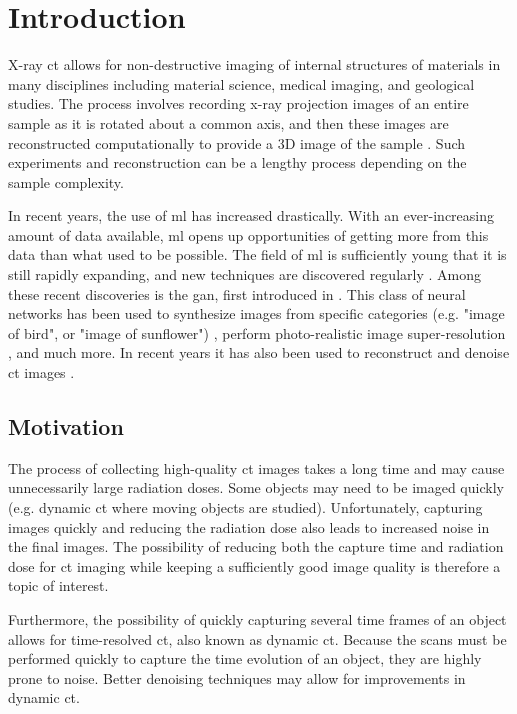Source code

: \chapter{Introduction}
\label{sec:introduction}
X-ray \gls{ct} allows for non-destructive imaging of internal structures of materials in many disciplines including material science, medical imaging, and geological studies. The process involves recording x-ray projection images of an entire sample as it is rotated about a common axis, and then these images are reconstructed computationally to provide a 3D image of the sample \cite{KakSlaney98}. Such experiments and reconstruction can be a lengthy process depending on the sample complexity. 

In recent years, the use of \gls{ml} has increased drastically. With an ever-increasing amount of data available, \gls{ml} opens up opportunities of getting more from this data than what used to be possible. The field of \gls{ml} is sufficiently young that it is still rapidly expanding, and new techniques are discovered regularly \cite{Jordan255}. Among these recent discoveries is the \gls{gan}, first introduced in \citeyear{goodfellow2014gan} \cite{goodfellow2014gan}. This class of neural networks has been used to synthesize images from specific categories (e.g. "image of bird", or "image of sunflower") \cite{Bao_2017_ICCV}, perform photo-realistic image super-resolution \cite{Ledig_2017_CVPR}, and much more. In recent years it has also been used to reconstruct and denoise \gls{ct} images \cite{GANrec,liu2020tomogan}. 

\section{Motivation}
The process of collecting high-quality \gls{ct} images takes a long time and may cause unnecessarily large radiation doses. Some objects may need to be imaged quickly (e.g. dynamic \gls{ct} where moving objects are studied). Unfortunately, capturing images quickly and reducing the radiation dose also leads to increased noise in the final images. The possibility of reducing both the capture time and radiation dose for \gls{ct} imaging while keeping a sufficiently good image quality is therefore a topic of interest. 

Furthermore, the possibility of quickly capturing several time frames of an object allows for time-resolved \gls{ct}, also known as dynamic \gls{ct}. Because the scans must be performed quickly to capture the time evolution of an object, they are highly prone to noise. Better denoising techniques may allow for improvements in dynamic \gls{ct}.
++++++++
> **ABOUT THIS TASK**
Output all of the data above exactly; no pictures should appear.

> **ANSWER TO THIS PROBLEM**
Source code

: \chapter{Introduction}
\label{sec:introduction}
X-ray \gls{ct} allows for non-destructive imaging of internal structures of materials in many disciplines including material science, medical imaging, and geological studies. The process involves recording x-ray projection images of an entire sample as it is rotated about a common axis, and then these images are reconstructed computationally to provide a 3D image of the sample \cite{KakSlaney98}. Such experiments and reconstruction can be a lengthy process depending on the sample complexity. 

In recent years, the use of \gls{ml} has increased drastically. With an ever-increasing amount of data available, \gls{ml} opens up opportunities of getting more from this data than what used to be possible. The field of \gls{ml} is sufficiently young that it is still rapidly expanding, and new techniques are discovered regularly \cite{Jordan255}. Among these recent discoveries is the \gls{gan}, first introduced in \citeyear{goodfellow2014gan} \cite{goodfellow2014gan}. This class of neural networks has been used to synthesize images from specific categories (e.g. "image of bird", or "image of sunflower") \cite{Bao_2017_ICCV}, perform photo-realistic image super-resolution \cite{Ledig_2017_CVPR}, and much more. In recent years it has also been used to reconstruct and denoise \gls{ct} images \cite{GANrec,liu2020tomogan}. 

\section{Motivation}
The process of collecting high-quality \gls{ct} images takes a long time and may cause unnecessarily large radiation doses. Some objects may need to be imaged quickly (e.g. dynamic \gls{ct} where moving objects are studied). Unfortunately, capturing images quickly and reducing the radiation dose also leads to increased noise in the final images. The possibility of reducing both the capture time and radiation dose for \gls{ct} imaging while keeping a sufficiently good image quality is therefore a topic of interest. 

Furthermore, the possibility of quickly capturing several time frames of an object allows for time-resolved \gls{ct}, also known as dynamic \gls{ct}. Because the scans must be performed quickly to capture the time evolution of an object, they are highly prone to noise. Better denoising techniques may allow for improvements in dynamic \gls{ct}.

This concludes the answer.